[EXERCISE BRIEF] Print nothing but the lines below starting at the line that holds "Template: formats/devotions" and ending at the line that holds "various pieces of", including both, each exactly as written.

[Records contained in a dataset]
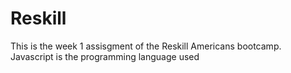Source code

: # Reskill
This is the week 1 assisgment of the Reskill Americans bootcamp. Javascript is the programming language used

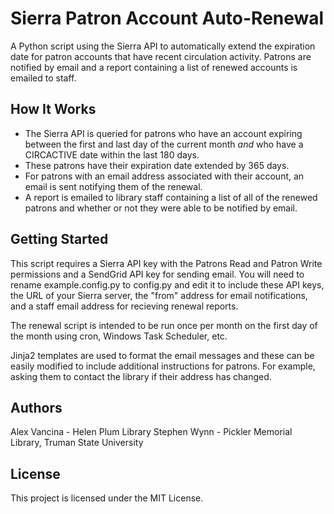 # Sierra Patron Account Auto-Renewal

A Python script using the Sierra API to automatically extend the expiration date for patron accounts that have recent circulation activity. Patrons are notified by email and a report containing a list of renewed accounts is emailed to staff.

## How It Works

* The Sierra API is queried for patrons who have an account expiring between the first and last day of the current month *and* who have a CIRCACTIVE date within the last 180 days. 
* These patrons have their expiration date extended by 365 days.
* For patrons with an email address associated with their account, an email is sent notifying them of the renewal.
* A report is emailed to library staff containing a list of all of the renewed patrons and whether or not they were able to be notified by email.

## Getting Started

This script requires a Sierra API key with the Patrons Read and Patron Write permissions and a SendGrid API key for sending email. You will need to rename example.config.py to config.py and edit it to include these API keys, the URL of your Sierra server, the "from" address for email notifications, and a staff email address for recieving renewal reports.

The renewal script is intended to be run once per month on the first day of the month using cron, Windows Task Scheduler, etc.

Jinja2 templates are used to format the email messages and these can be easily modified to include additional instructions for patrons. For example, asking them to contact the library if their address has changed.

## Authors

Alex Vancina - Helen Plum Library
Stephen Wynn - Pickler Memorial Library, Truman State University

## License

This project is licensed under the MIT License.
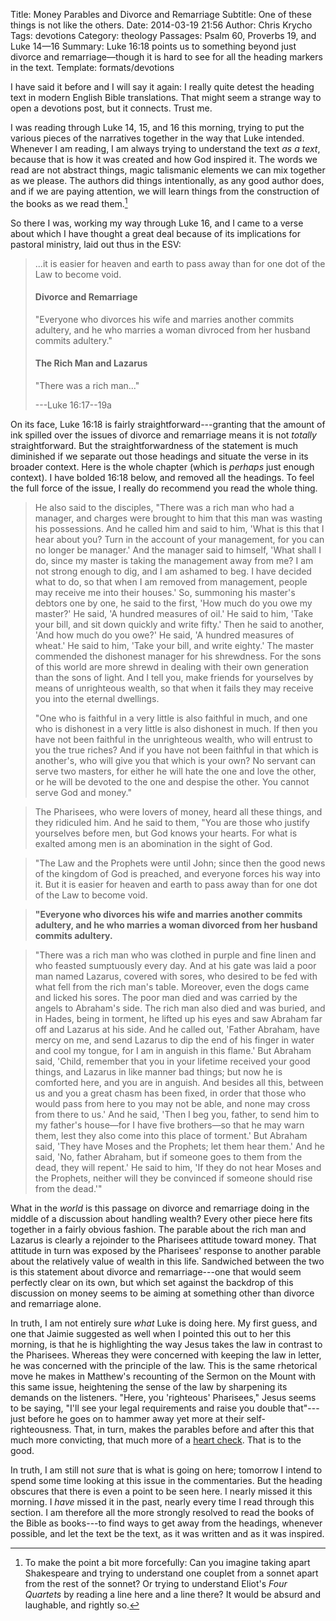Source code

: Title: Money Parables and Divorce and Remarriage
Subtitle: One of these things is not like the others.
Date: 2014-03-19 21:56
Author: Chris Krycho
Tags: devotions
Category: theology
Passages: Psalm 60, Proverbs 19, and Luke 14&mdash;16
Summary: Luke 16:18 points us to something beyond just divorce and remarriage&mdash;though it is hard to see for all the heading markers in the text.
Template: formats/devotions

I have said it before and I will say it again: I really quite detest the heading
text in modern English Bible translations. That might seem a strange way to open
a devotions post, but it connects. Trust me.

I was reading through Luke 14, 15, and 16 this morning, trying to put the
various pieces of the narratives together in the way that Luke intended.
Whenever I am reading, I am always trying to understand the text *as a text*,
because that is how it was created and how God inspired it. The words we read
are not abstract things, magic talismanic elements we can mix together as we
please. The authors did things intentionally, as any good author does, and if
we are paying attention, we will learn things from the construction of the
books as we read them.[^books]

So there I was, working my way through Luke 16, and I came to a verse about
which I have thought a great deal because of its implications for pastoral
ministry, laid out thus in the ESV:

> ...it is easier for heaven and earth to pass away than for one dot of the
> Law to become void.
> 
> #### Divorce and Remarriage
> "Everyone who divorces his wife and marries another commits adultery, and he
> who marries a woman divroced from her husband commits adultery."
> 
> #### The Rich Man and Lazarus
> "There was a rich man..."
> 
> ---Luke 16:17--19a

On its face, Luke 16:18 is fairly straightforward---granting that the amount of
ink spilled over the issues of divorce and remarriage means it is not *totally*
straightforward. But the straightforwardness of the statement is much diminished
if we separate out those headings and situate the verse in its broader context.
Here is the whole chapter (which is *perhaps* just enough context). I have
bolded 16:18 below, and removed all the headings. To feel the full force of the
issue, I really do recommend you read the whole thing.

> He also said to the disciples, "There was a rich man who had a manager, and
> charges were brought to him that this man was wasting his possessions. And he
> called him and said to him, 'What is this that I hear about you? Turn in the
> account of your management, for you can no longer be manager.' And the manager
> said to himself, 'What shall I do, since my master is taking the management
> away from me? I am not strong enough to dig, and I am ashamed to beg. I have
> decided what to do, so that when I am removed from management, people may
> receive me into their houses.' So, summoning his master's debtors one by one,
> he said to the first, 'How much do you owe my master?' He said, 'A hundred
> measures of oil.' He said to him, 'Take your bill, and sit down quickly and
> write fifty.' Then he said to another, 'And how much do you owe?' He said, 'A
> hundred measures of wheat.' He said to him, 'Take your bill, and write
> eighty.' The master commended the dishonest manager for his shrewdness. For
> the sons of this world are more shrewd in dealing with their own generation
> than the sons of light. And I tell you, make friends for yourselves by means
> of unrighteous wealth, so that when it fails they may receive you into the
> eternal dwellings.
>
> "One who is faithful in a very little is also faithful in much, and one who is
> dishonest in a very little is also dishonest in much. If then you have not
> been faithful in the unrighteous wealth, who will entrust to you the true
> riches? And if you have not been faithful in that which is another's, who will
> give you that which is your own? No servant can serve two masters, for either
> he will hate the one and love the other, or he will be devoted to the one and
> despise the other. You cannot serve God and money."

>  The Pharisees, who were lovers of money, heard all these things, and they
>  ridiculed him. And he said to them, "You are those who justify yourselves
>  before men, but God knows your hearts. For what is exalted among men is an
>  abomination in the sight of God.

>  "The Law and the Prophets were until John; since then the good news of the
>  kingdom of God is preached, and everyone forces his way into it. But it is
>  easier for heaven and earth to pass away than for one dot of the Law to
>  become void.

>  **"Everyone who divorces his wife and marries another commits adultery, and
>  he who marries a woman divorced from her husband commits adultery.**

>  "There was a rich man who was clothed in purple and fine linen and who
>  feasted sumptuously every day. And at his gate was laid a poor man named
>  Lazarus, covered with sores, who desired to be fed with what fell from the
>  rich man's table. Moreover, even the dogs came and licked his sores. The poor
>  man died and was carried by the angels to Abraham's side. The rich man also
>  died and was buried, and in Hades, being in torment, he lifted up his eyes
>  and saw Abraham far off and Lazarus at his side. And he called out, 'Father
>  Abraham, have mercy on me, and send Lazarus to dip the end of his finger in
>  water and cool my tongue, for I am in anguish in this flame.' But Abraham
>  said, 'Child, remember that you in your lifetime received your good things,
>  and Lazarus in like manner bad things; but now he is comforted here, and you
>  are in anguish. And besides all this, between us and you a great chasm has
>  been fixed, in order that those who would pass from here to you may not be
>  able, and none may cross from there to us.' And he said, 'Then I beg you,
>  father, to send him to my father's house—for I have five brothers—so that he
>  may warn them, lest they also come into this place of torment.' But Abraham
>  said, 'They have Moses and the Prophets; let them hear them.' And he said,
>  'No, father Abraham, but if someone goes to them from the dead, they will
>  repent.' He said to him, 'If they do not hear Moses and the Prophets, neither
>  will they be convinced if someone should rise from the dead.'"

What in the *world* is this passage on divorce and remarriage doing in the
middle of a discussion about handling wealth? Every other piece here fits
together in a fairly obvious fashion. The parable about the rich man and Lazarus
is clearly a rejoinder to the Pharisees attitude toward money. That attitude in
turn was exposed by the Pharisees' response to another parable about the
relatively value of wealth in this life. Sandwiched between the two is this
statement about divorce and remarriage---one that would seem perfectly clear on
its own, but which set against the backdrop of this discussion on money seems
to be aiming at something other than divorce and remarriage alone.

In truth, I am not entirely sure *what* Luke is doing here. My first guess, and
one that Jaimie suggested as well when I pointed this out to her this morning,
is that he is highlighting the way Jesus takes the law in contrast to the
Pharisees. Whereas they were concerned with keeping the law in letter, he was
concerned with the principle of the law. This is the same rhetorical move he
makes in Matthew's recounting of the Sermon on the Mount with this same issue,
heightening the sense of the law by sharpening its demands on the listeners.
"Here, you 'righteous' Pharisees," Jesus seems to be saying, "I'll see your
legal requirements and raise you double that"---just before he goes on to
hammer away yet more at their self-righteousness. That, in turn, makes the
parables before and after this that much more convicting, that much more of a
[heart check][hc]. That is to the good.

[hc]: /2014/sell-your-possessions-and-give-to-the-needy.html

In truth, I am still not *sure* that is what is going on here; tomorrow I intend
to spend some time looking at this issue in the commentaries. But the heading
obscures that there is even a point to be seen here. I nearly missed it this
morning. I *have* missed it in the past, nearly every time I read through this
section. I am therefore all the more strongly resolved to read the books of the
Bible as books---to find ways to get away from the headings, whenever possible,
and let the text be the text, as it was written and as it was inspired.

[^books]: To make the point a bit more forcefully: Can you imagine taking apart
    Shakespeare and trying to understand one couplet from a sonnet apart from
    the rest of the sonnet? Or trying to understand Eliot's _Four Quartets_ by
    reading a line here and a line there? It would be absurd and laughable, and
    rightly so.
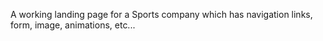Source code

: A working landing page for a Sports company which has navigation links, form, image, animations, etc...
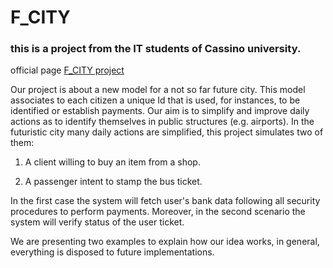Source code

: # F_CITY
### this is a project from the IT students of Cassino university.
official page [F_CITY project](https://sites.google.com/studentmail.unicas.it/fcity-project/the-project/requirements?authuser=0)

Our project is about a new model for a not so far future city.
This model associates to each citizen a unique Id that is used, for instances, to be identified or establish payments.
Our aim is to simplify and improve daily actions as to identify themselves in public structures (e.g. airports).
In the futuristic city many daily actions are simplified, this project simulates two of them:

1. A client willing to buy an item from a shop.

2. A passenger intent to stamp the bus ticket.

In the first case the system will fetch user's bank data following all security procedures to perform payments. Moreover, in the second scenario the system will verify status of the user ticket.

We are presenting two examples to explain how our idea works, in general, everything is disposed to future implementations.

[TASK ANSWER]
Template: formats/devotions

I have said it before and I will say it again: I really quite detest the heading
text in modern English Bible translations. That might seem a strange way to open
a devotions post, but it connects. Trust me.

I was reading through Luke 14, 15, and 16 this morning, trying to put the
various pieces of the narratives together in the way that Luke intended.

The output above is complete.